### WHAT IS NEEDED:
Repeat the whole listing below precisely. Omit all pictures.

### EXERCISE DATA:

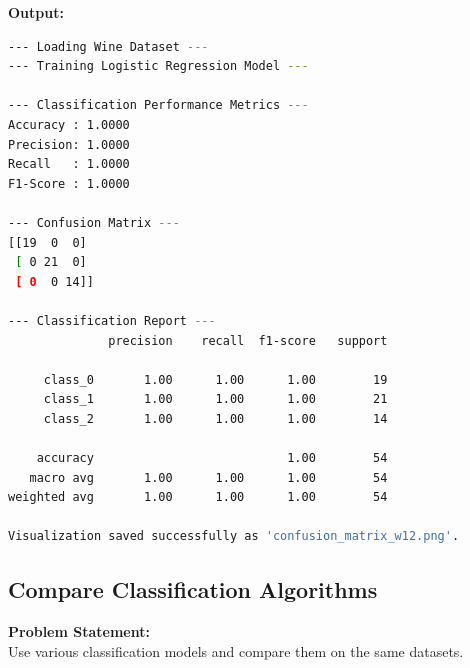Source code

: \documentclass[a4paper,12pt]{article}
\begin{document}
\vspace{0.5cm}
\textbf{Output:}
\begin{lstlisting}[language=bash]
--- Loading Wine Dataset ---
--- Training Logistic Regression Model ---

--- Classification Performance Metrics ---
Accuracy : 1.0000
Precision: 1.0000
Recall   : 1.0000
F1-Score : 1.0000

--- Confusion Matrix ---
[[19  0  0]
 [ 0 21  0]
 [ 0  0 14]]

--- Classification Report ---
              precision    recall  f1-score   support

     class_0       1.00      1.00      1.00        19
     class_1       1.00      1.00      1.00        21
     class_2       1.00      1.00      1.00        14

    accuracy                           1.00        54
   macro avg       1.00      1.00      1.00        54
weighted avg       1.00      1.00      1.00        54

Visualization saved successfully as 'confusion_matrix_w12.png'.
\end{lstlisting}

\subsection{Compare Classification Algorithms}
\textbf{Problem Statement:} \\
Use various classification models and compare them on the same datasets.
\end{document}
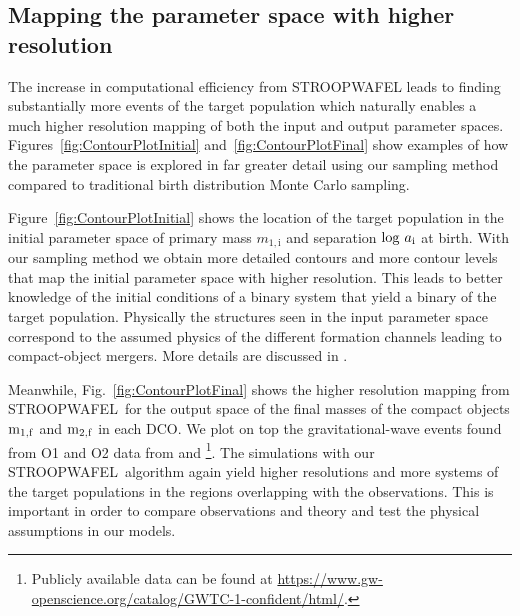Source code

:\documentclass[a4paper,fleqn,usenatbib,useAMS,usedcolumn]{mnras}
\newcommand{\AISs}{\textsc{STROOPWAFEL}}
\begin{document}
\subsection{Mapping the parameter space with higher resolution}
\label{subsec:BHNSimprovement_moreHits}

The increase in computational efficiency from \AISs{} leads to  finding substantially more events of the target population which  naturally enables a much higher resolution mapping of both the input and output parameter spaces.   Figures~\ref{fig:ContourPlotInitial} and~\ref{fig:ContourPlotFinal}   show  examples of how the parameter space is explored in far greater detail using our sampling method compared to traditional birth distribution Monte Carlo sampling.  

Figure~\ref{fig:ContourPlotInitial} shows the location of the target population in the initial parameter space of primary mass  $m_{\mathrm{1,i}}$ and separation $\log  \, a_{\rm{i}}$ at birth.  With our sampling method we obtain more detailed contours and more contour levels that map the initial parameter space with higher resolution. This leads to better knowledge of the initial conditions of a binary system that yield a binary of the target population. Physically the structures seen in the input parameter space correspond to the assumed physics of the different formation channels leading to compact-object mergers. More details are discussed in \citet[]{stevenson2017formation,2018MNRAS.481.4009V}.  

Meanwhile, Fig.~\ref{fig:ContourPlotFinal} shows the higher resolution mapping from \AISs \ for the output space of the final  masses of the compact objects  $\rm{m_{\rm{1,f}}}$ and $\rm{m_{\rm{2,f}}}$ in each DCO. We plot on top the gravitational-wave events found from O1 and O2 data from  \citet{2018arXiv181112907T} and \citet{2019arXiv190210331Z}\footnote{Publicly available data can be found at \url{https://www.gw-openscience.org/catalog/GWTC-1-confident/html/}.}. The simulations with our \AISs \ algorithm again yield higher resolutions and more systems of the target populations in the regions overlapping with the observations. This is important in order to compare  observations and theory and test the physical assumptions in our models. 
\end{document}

### EXERCISE RESPONSE:
Source code

: \documentclass[a4paper,12pt]{article}
\begin{document}
\vspace{0.5cm}
\textbf{Output:}
\begin{lstlisting}[language=bash]
--- Loading Wine Dataset ---
--- Training Logistic Regression Model ---

--- Classification Performance Metrics ---
Accuracy : 1.0000
Precision: 1.0000
Recall   : 1.0000
F1-Score : 1.0000

--- Confusion Matrix ---
[[19  0  0]
 [ 0 21  0]
 [ 0  0 14]]

--- Classification Report ---
              precision    recall  f1-score   support

     class_0       1.00      1.00      1.00        19
     class_1       1.00      1.00      1.00        21
     class_2       1.00      1.00      1.00        14

    accuracy                           1.00        54
   macro avg       1.00      1.00      1.00        54
weighted avg       1.00      1.00      1.00        54

Visualization saved successfully as 'confusion_matrix_w12.png'.
\end{lstlisting}

\subsection{Compare Classification Algorithms}
\textbf{Problem Statement:} \\
Use various classification models and compare them on the same datasets.
\end{document}
Source code

:\documentclass[a4paper,fleqn,usenatbib,useAMS,usedcolumn]{mnras}
\newcommand{\AISs}{\textsc{STROOPWAFEL}}
\begin{document}
\subsection{Mapping the parameter space with higher resolution}
\label{subsec:BHNSimprovement_moreHits}

The increase in computational efficiency from \AISs{} leads to  finding substantially more events of the target population which  naturally enables a much higher resolution mapping of both the input and output parameter spaces.   Figures~\ref{fig:ContourPlotInitial} and~\ref{fig:ContourPlotFinal}   show  examples of how the parameter space is explored in far greater detail using our sampling method compared to traditional birth distribution Monte Carlo sampling.  

Figure~\ref{fig:ContourPlotInitial} shows the location of the target population in the initial parameter space of primary mass  $m_{\mathrm{1,i}}$ and separation $\log  \, a_{\rm{i}}$ at birth.  With our sampling method we obtain more detailed contours and more contour levels that map the initial parameter space with higher resolution. This leads to better knowledge of the initial conditions of a binary system that yield a binary of the target population. Physically the structures seen in the input parameter space correspond to the assumed physics of the different formation channels leading to compact-object mergers. More details are discussed in \citet[]{stevenson2017formation,2018MNRAS.481.4009V}.  

Meanwhile, Fig.~\ref{fig:ContourPlotFinal} shows the higher resolution mapping from \AISs \ for the output space of the final  masses of the compact objects  $\rm{m_{\rm{1,f}}}$ and $\rm{m_{\rm{2,f}}}$ in each DCO. We plot on top the gravitational-wave events found from O1 and O2 data from  \citet{2018arXiv181112907T} and \citet{2019arXiv190210331Z}\footnote{Publicly available data can be found at \url{https://www.gw-openscience.org/catalog/GWTC-1-confident/html/}.}. The simulations with our \AISs \ algorithm again yield higher resolutions and more systems of the target populations in the regions overlapping with the observations. This is important in order to compare  observations and theory and test the physical assumptions in our models. 
\end{document}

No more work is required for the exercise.